Democrats’ bill would keep colleges open to immigrants

Democratic leaders in the state Senate are sponsoring legislation that would allow the children of undocumented immigrants to continue attending Georgia’s public colleges.

The Democratic senators said they were drafting their bill in response to legislation introduced by Sen. Chip Rogers (R-Woodstock) and supported by Republican leaders – SB 170 – that would make undocumented aliens ineligible for government benefits such as in-state tuition to public colleges.

“It’s very dangerous for a political body to use an institution of higher learning as a solution for public policy,” said Sen. Sam Zamarripa (D-Atlanta), the first Hispanic elected to the Georgia Senate. “You would punish the best and brightest of these kids.”

Zamarripa is sponsoring the bill along with Sen. Tim Golden (D-Valdosta), the chairman of the Senate’s Democratic Caucus, and Sen. Doug Stoner (D-Smyrna), whose Cobb County district includes a significant Latino population.

Their bill would give the Board of Regents “exclusive authority to establish admission and residency requirements for institutions within the University System.”

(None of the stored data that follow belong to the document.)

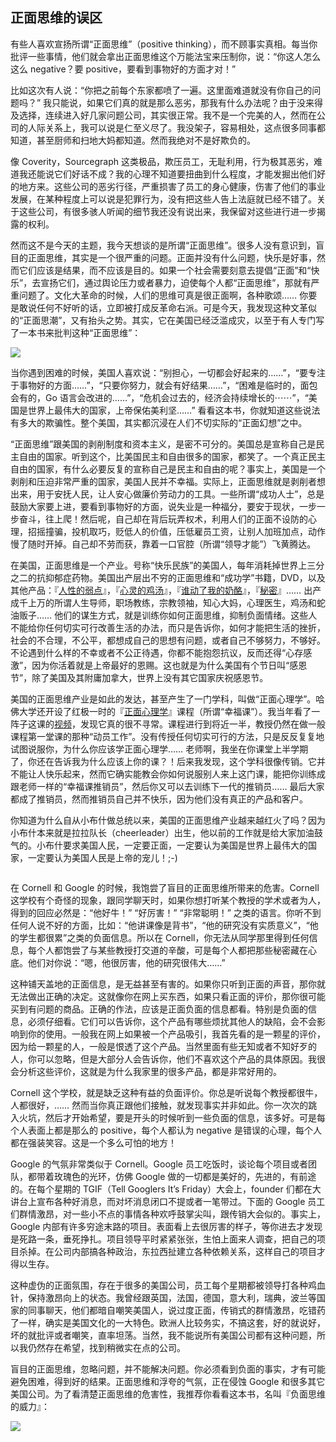 <div class="inner">
<h2>正面思维的误区</h2>
<p>有些人喜欢宣扬所谓“正面思维”（positive thinking），而不顾事实真相。每当你批评一些事情，他们就会拿出正面思维这个万能法宝来压制你，说：“你这人怎么这么 negative？要 positive，要看到事物好的方面才对！”</p>
<p>比如这次有人说：“你把之前每个东家都喷了一遍。这里面难道就没有你自己的问题吗？” 我只能说，如果它们真的就是那么恶劣，那我有什么办法呢？由于没来得及选择，连续进入好几家问题公司，其实很正常。我不是一个完美的人，然而在公司的人际关系上，我可以说是仁至义尽了。我没架子，容易相处，这点很多同事都知道，甚至厨师和扫地大妈都知道。然而我绝对不是好欺负的。</p>
<p>像 Coverity，Sourcegraph 这类极品，欺压员工，无耻利用，行为极其恶劣，难道我还能说它们好话不成？我的心理不知道要扭曲到什么程度，才能发掘出他们好的地方来。这些公司的恶劣行径，严重损害了员工的身心健康，伤害了他们的事业发展，在某种程度上可以说是犯罪行为，没有把这些人告上法庭就已经不错了。关于这些公司，有很多骇人听闻的细节我还没有说出来，我保留对这些进行进一步揭露的权利。</p>
<p>然而这不是今天的主题，我今天想谈的是所谓“正面思维”。很多人没有意识到，盲目的正面思维，其实是一个很严重的问题。正面并没有什么问题，快乐是好事，然而它们应该是结果，而不应该是目的。如果一个社会需要刻意去提倡“正面”和“快乐”，去宣扬它们，通过舆论压力或者暴力，迫使每个人都“正面思维”，那就有严重问题了。文化大革命的时候，人们的思维可真是很正面啊，各种歌颂…… 你要是敢说任何不好听的话，立即被打成反革命右派。可是今天，我发现这种文革似的“正面思潮”，又有抬头之势。其实，它在美国已经泛滥成灾，以至于有人专门写了一本书来批判这种“正面思维”：</p>
<p><a href="https://www.amazon.com/Bright-sided-Relentless-Promotion-Positive-Undermined-ebook/dp/B002SKDGQ0">
<img src="http://upload-images.jianshu.io/upload_images/68562-28fd151402f7b345.png?imageMogr2/auto-orient/strip%7CimageView2/2/w/200" /></a></p>
<p>当你遇到困难的时候，美国人喜欢说：“别担心，一切都会好起来的……”，“要专注于事物好的方面……”，“只要你努力，就会有好结果……”，“困难是临时的，面包会有的，Go 语言会改进的……”，“危机会过去的，经济会持续增长的⋯⋯”，“美国是世界上最伟大的国家，上帝保佑美利坚……” 看看这本书，你就知道这些说法有多大的欺骗性。整个美国，其实都沉浸在人们不切实际的“正面幻想”之中。</p>
<p>“正面思维”跟美国的剥削制度和资本主义，是密不可分的。美国总是宣称自己是民主自由的国家。听到这个，比美国民主和自由很多的国家，都笑了。一个真正民主自由的国家，有什么必要反复的宣称自己是民主和自由的呢？事实上，美国是一个剥削和压迫非常严重的国家，美国人民并不幸福。实际上，正面思维就是剥削者想出来，用于安抚人民，让人安心做廉价劳动力的工具。一些所谓“成功人士”，总是鼓励大家要上进，要看到事物好的方面，说失业是一种福分，要安于现状，一步一步奋斗，往上爬！然后呢，自己却在背后玩弄权术，利用人们的正面不设防的心理，招摇撞骗，投机取巧，贬低人的价值，压低雇员工资，让别人加班加点，动作慢了随时开掉。自己却不劳而获，靠着一口官腔（所谓“领导才能”）飞黄腾达。</p>
<p>在美国，正面思维是一个产业。号称“快乐民族”的美国人，每年消耗掉世界上三分之二的抗抑郁症药物。美国出产层出不穷的正面思维和“成功学”书籍，DVD，以及其他产品：『<a href="https://en.wikipedia.org/wiki/How_to_Win_Friends_and_Influence_People">人性的弱点</a>』，『<a href="https://en.wikipedia.org/wiki/Chicken_Soup_for_the_Soul">心灵的鸡汤</a>』，『<a href="https://en.wikipedia.org/wiki/Who_Moved_My_Cheese%3F">谁动了我的奶酪</a>』，『<a href="https://en.wikipedia.org/wiki/The_Secret_(book)">秘密</a>』…… 出产成千上万的所谓人生导师，职场教练，宗教领袖，知心大妈，心理医生，鸡汤和蛇油贩子…… 他们的谋生方式，就是训练你如何正面思维，抑制负面情绪。这些人不能给你任何切实可行改善生活的办法，而只是告诉你，如何才能把生活的挫折，社会的不合理，不公平，都想成自己的思想有问题，或者自己不够努力，不够好。不论遇到什么样的不幸或者不公正待遇，你都不能抱怨抗议，反而还得“心存感激”，因为你活着就是上帝最好的恩赐。这也就是为什么美国有个节日叫“感恩节”，除了美国及其附庸加拿大，世界上没有其它国家庆祝感恩节。</p>
<p>美国的正面思维产业是如此的发达，甚至产生了一门学科，叫做“正面心理学”。哈佛大学还开设了红极一时的『<a href="https://positivepsychologyprogram.com/harvard-positive-psychology-course-1504">正面心理学</a>』课程（所谓“幸福课”）。我当年看了一阵子这课的<a href="https://www.youtube.com/watch?v=K8qpn6kNfPc&amp;list=PL28D16304BA57DD7E">视频</a>，发现它真的很不寻常。课程进行到将近一半，教授仍然在做一般课程第一堂课的那种“动员工作”。没有传授任何切实可行的方法，只是反反复复地试图说服你，为什么你应该学正面心理学…… 老师啊，我坐在你课堂上半学期了，你还在告诉我为什么应该上你的课？！后来我发现，这个学科很像传销。它并不能让人快乐起来，然而它确实能教会你如何说服别人来上这门课，能把你训练成跟老师一样的“幸福课推销员”，然后你又可以去训练下一代的推销员…… 最后大家都成了推销员，然而推销员自己并不快乐，因为他们没有真正的产品和客户。</p>
<p>你知道为什么自从小布什做总统以来，美国的正面思维产业越来越红火了吗？因为小布什本来就是拉拉队长（cheerleader）出生，他以前的工作就是给大家加油鼓气的。小布什要求美国人民，一定要正面，一定要认为美国是世界上最伟大的国家，一定要认为美国人民是上帝的宠儿！;-)</p>
<p><img src="http://upload-images.jianshu.io/upload_images/68562-8c0c6feb3e7cffc8.jpg?imageMogr2/auto-orient/strip%7CimageView2/2/w/300" alt="" /></p>
<p>在 Cornell 和 Google 的时候，我饱尝了盲目的正面思维所带来的危害。Cornell 这学校有个奇怪的现象，跟同学聊天时，如果你想打听某个教授的学术或者为人，得到的回应必然是：“他好牛！” “好厉害！” “非常聪明！” 之类的语言。你听不到任何人说不好的方面，比如：“他讲课像是背书”，“他的研究没有实质意义”，“他的学生都很累”之类的负面信息。所以在 Cornell，你无法从同学那里得到任何信息，每个人都饱尝了与某些教授打交道的辛酸，可是每个人都把那些秘密藏在心底。他们对你说：“嗯，他很厉害，他的研究很伟大……”</p>
<p>这种铺天盖地的正面信息，是无益甚至有害的。如果你只听到正面的声音，那你就无法做出正确的决定。这就像你在网上买东西，如果只看正面的评价，那你很可能买到有问题的商品。正确的作法，应该是正面负面的信息都看。特别是负面的信息，必须仔细看。它们可以告诉你，这个产品有哪些烦扰其他人的缺陷，会不会影响到你的使用。一般我在网上如果被一个产品吸引，我首先看的是一颗星的评价，因为给一颗星的人，一般是恨透了这个产品。当然里面有些无知或者不知好歹的人，你可以忽略，但是大部分人会告诉你，他们不喜欢这个产品的具体原因。我很会分析这些评价，这就是为什么我家里的很多产品，都是非常好用的。</p>
<p>Cornell 这个学校，就是缺乏这种有益的负面评价。你总是听说每个教授都很牛，人都很好，…… 然而当你真正跟他们接触，就发现事实并非如此。你一次次的跳入火坑，然后才开始希望，要是开头的时候听到一些负面的信息，该多好。可是每个人表面上都是那么的 positive，每个人都认为 negative 是错误的心理，每个人都在强装笑容。这是一个多么可怕的地方！</p>
<p>Google 的气氛非常类似于 Cornell。Google 员工吃饭时，谈论每个项目或者团队，都带着玫瑰色的光环，仿佛 Google 做的一切都是美好的，先进的，有前途的。在每个星期的 TGIF（Tell Googlers It’s Friday）大会上，founder 们都在大讲台上宣布各种好消息，而对坏消息闭口不提或者一笔带过。下面的 Google 员工们群情激昂，对一些小不点的事情各种欢呼鼓掌尖叫，跟传销大会似的。事实上，Google 内部有许多穷途末路的项目。表面看上去很厉害的样子，等你进去才发现是死路一条，垂死挣扎。项目领导平时紧紧张张，生怕上面来人调查，把自己的项目杀掉。在公司内部搞各种政治，东拉西扯建立各种依赖关系，这样自己的项目才得以生存。</p>
<p>这种虚伪的正面氛围，存在于很多的美国公司，员工每个星期都被领导打各种鸡血针，保持激昂向上的状态。我曾经跟英国，法国，德国，意大利，瑞典，波兰等国家的同事聊天，他们都暗自嘲笑美国人，说过度正面，传销式的群情激昂，吃错药了一样，确实是美国文化的一大特色。欧洲人比较务实，不搞这套，好的就说好，坏的就批评或者嘲笑，直率坦荡。当然，我不能说所有美国公司都有这种问题，所以我仍然存在希望，找到稍微实在点的公司。</p>
<p>盲目的正面思维，忽略问题，并不能解决问题。你必须看到负面的事实，才有可能避免困难，得到好的结果。正面思维和浮夸的气氛，正在侵蚀 Google 和很多其它美国公司。为了看清楚正面思维的危害性，我推荐你看看这本书，名叫『负面思维的威力』：</p>
<p><a href="http://www.amazon.com/Power-Negative-Thinking-Unconventional-Achieving/dp/054402771X">
<img src="http://upload-images.jianshu.io/upload_images/68562-f879b3a439066457.png?imageMogr2/auto-orient/strip%7CimageView2/2/w/200" /></a></p>
</div>
<!--
<div class="ad-banner" style="margin-top: 5px">
<script async src="//pagead2.googlesyndication.com/pagead/js/adsbygoogle.js"></script>
<ins class="adsbygoogle"
                    style="display:inline-block;width:100%;height:90px"
                    data-ad-client="ca-pub-1331524016319584"
                    data-ad-slot="6657867155"></ins>
<script>(adsbygoogle = window.adsbygoogle || []).push({});</script>
</div>
        -->
<script data-ad-client="ca-pub-1331524016319584" async
            src="https://pagead2.googlesyndication.com/pagead/js/adsbygoogle.js">
</script>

“The regents should set admissions standards, not the General Assembly,” Golden said. “I believe very strongly in academic freedom and I believe very strongly the Board of Regents should have autonomy (to set admissions standards for Georgia’s colleges).”

The Democratic senators will also introduce a resolution urging Congress to handle immigration reform through the adoption of federal legislation.

“Personally, I feel the immigration system is broken, but this is a federal matter, not a state matter,” Golden said. “The system is broken, it needs to be fixed, but federal fixed, not state fixed.”

“If you really want to deal with immigration, you’ve got to deal with employment,” said Stoner, a small business owner. “That’s what is bringing them to this country.”

If the children of immigrants are not able to attend college, “you’re talking about a great recruitment tool for gangs,” Stoner said.

Rogers introduced SB 170 last session and will try to bring it up for a Senate vote in the upcoming legislative session. He has estimated that the provision of government services to undocumented aliens is costing the state $1 billion or more a year.

“If we wait for the federal government to solve Georgia’s problems we’ll be waiting for an eternity,” Rogers said. “We’ve got to solve Georgia’s problems.”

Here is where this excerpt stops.